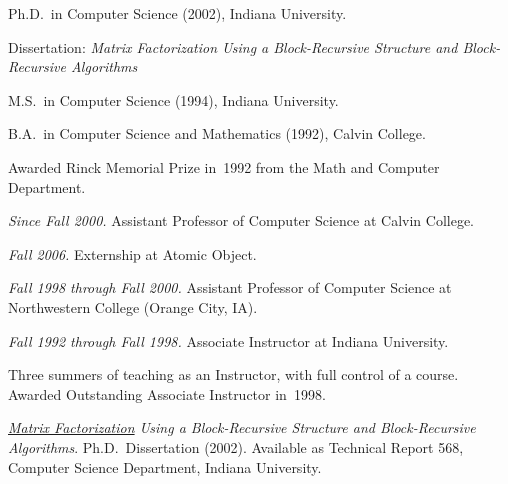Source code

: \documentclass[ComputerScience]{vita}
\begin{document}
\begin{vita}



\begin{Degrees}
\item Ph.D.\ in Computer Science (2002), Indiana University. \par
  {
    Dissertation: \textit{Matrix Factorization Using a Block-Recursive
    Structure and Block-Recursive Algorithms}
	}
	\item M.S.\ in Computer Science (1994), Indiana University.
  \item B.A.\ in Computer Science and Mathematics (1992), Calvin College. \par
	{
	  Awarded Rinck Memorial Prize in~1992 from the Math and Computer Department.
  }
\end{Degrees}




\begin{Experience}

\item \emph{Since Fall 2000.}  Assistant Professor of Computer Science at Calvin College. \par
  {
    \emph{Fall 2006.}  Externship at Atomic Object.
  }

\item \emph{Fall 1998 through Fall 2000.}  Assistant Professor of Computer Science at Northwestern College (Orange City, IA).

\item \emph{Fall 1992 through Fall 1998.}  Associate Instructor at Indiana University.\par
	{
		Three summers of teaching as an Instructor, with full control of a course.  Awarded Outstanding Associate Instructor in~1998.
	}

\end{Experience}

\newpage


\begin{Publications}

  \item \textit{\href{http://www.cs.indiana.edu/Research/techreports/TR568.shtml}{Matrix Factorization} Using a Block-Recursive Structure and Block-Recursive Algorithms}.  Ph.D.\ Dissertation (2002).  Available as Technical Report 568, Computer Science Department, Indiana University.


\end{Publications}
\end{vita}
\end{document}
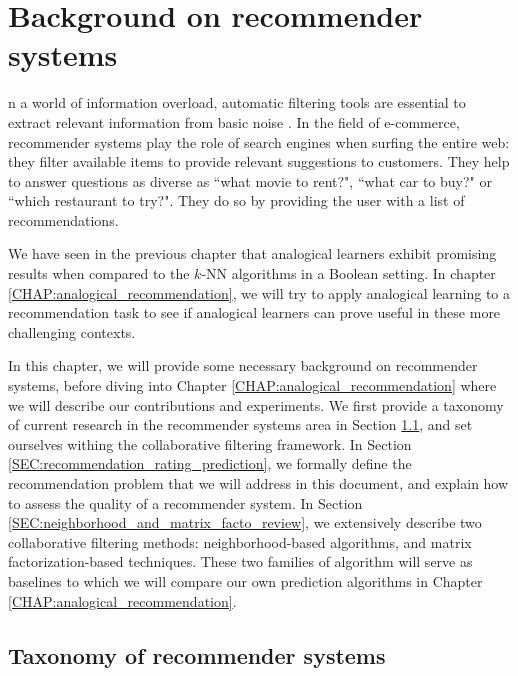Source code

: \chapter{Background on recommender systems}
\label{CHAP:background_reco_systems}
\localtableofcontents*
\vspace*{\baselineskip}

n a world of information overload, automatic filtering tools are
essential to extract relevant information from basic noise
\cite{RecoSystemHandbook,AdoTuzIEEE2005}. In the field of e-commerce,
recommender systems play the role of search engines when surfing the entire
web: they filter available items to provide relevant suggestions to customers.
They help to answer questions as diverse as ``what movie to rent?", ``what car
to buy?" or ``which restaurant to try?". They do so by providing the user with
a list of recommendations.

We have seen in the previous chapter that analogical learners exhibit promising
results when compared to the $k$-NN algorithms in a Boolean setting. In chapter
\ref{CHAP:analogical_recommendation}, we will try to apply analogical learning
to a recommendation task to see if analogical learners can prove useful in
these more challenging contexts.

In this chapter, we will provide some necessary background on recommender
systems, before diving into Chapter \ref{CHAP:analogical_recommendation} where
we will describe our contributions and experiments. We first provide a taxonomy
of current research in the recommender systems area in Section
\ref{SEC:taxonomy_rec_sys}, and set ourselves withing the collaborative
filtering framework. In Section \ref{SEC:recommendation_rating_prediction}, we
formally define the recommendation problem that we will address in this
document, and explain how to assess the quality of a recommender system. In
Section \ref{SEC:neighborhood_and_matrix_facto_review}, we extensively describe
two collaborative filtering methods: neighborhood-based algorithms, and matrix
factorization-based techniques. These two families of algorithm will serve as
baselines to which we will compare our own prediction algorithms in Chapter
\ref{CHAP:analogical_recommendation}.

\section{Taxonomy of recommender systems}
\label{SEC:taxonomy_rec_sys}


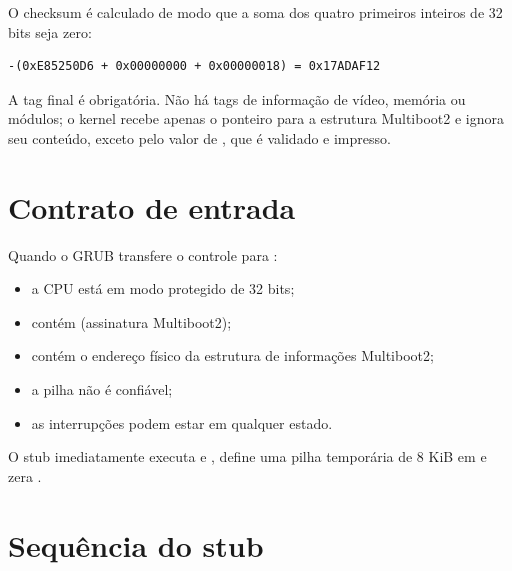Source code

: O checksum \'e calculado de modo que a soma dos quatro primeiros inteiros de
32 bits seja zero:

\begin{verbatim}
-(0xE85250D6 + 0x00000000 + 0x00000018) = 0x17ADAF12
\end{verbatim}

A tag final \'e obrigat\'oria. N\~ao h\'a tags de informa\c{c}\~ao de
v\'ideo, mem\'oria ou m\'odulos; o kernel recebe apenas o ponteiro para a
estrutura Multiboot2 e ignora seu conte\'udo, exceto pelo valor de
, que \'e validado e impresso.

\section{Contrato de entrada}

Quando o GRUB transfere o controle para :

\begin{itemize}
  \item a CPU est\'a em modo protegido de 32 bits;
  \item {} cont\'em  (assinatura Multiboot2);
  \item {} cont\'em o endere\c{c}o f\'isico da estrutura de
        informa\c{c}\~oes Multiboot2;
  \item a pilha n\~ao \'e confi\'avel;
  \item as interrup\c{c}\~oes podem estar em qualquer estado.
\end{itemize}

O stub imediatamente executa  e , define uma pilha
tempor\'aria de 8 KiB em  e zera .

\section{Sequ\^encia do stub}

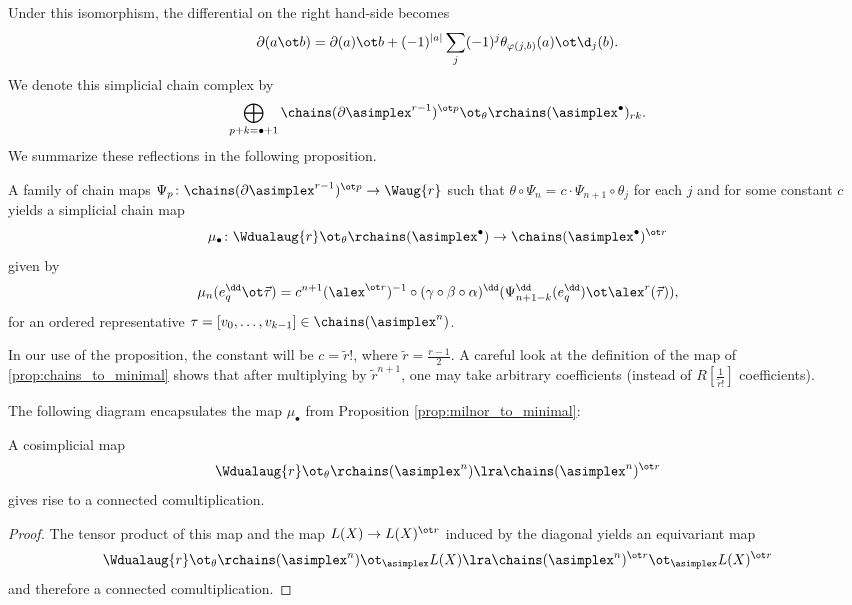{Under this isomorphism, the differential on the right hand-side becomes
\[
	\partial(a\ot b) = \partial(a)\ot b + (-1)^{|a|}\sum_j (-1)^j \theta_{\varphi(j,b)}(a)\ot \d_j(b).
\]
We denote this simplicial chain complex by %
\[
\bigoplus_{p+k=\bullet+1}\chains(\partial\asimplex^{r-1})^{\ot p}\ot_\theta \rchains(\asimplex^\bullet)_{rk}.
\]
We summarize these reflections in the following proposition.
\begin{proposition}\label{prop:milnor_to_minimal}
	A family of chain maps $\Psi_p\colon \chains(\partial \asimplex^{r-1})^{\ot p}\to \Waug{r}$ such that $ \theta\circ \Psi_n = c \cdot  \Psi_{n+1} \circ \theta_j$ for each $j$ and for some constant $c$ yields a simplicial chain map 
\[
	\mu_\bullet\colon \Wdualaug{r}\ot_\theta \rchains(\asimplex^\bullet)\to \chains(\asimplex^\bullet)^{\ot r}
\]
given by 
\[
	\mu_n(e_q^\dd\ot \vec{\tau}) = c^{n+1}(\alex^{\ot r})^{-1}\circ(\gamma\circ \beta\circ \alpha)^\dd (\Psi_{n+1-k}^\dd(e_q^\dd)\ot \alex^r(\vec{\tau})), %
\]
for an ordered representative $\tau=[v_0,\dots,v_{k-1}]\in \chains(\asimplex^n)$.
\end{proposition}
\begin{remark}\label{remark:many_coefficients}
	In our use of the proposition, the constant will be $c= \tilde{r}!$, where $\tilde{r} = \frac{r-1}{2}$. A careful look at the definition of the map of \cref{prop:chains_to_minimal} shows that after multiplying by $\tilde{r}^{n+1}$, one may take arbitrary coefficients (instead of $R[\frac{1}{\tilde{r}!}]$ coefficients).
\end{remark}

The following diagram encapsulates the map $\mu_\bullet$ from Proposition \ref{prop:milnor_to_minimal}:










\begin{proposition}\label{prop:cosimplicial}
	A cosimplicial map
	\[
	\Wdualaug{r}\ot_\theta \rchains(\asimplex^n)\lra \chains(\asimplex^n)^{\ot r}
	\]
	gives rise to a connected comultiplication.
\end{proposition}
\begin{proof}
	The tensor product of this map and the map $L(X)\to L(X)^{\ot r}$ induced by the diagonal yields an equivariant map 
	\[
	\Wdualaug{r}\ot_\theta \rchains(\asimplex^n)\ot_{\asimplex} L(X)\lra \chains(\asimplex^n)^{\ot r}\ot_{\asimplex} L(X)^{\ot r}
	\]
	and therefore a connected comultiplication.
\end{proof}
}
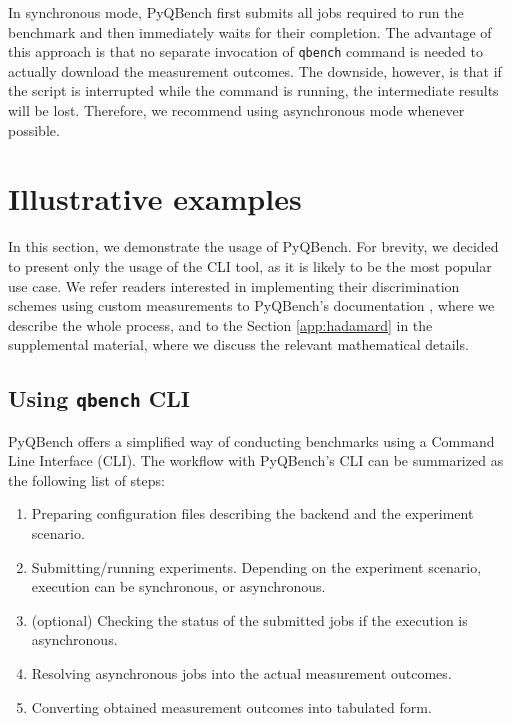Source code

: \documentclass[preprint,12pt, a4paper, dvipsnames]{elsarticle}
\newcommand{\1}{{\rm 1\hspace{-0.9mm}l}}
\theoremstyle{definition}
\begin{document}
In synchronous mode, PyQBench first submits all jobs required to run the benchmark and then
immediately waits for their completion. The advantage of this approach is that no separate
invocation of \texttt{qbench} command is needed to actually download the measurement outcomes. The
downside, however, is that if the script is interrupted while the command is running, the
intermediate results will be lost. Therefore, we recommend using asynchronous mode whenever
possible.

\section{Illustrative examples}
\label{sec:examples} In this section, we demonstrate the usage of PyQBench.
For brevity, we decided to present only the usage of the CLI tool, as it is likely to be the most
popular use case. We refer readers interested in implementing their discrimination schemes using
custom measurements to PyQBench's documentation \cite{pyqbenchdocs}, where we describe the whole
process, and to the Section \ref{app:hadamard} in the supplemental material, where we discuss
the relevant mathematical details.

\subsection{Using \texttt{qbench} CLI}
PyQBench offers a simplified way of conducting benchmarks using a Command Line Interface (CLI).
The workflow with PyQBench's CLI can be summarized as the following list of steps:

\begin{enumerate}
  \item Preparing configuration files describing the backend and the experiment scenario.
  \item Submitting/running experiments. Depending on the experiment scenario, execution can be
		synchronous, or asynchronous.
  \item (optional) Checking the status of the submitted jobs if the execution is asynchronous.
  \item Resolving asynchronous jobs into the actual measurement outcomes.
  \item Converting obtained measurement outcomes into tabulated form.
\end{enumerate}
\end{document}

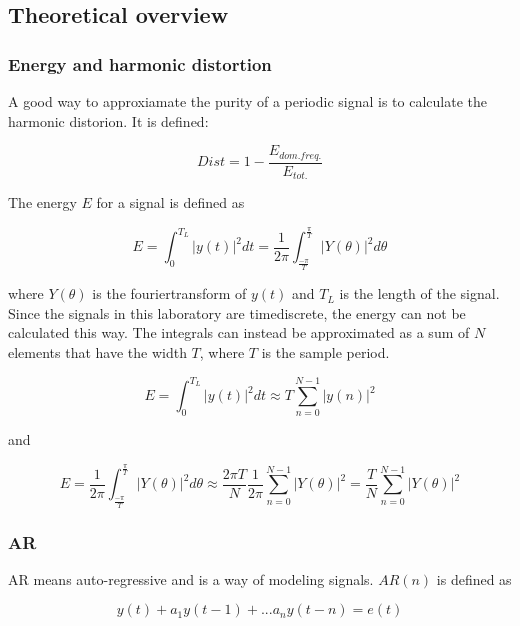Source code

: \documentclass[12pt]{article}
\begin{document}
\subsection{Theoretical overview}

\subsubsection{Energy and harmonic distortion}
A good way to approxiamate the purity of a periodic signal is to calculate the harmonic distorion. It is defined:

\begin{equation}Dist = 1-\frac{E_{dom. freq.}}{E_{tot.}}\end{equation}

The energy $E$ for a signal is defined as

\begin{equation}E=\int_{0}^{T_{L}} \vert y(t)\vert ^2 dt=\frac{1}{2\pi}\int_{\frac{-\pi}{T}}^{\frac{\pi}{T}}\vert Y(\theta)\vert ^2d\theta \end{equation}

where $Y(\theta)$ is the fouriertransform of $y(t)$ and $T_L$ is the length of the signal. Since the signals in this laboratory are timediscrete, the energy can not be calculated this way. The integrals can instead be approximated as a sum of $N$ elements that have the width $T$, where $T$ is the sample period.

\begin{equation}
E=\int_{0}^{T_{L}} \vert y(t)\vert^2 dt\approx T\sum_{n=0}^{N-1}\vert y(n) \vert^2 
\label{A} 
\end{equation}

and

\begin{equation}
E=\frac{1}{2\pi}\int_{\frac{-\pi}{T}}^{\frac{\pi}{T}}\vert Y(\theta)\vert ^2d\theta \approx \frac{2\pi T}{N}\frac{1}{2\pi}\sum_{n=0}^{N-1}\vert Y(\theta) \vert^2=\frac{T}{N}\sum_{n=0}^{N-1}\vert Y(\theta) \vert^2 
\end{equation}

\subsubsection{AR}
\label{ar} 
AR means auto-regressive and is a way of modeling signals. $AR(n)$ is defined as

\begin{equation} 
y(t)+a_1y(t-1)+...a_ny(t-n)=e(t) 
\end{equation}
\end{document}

* Your goal
Exactly the lines above from the one that contains "(Orange City, IA)." down to the one that contains "withing the collaborative" are to be output, both ends kept and pictures omitted.

* Your solution
\item \emph{Fall 1998 through Fall 2000.}  Assistant Professor of Computer Science at Northwestern College (Orange City, IA).

\item \emph{Fall 1992 through Fall 1998.}  Associate Instructor at Indiana University.\par
	{
		Three summers of teaching as an Instructor, with full control of a course.  Awarded Outstanding Associate Instructor in~1998.
	}

\end{Experience}

\newpage


\begin{Publications}

  \item \textit{\href{http://www.cs.indiana.edu/Research/techreports/TR568.shtml}{Matrix Factorization} Using a Block-Recursive Structure and Block-Recursive Algorithms}.  Ph.D.\ Dissertation (2002).  Available as Technical Report 568, Computer Science Department, Indiana University.


\end{Publications}
\end{vita}
\end{document}
Source code

: \chapter{Background on recommender systems}
\label{CHAP:background_reco_systems}
\localtableofcontents*
\vspace*{\baselineskip}

n a world of information overload, automatic filtering tools are
essential to extract relevant information from basic noise
\cite{RecoSystemHandbook,AdoTuzIEEE2005}. In the field of e-commerce,
recommender systems play the role of search engines when surfing the entire
web: they filter available items to provide relevant suggestions to customers.
They help to answer questions as diverse as ``what movie to rent?", ``what car
to buy?" or ``which restaurant to try?". They do so by providing the user with
a list of recommendations.

We have seen in the previous chapter that analogical learners exhibit promising
results when compared to the $k$-NN algorithms in a Boolean setting. In chapter
\ref{CHAP:analogical_recommendation}, we will try to apply analogical learning
to a recommendation task to see if analogical learners can prove useful in
these more challenging contexts.

In this chapter, we will provide some necessary background on recommender
systems, before diving into Chapter \ref{CHAP:analogical_recommendation} where
we will describe our contributions and experiments. We first provide a taxonomy
of current research in the recommender systems area in Section
\ref{SEC:taxonomy_rec_sys}, and set ourselves withing the collaborative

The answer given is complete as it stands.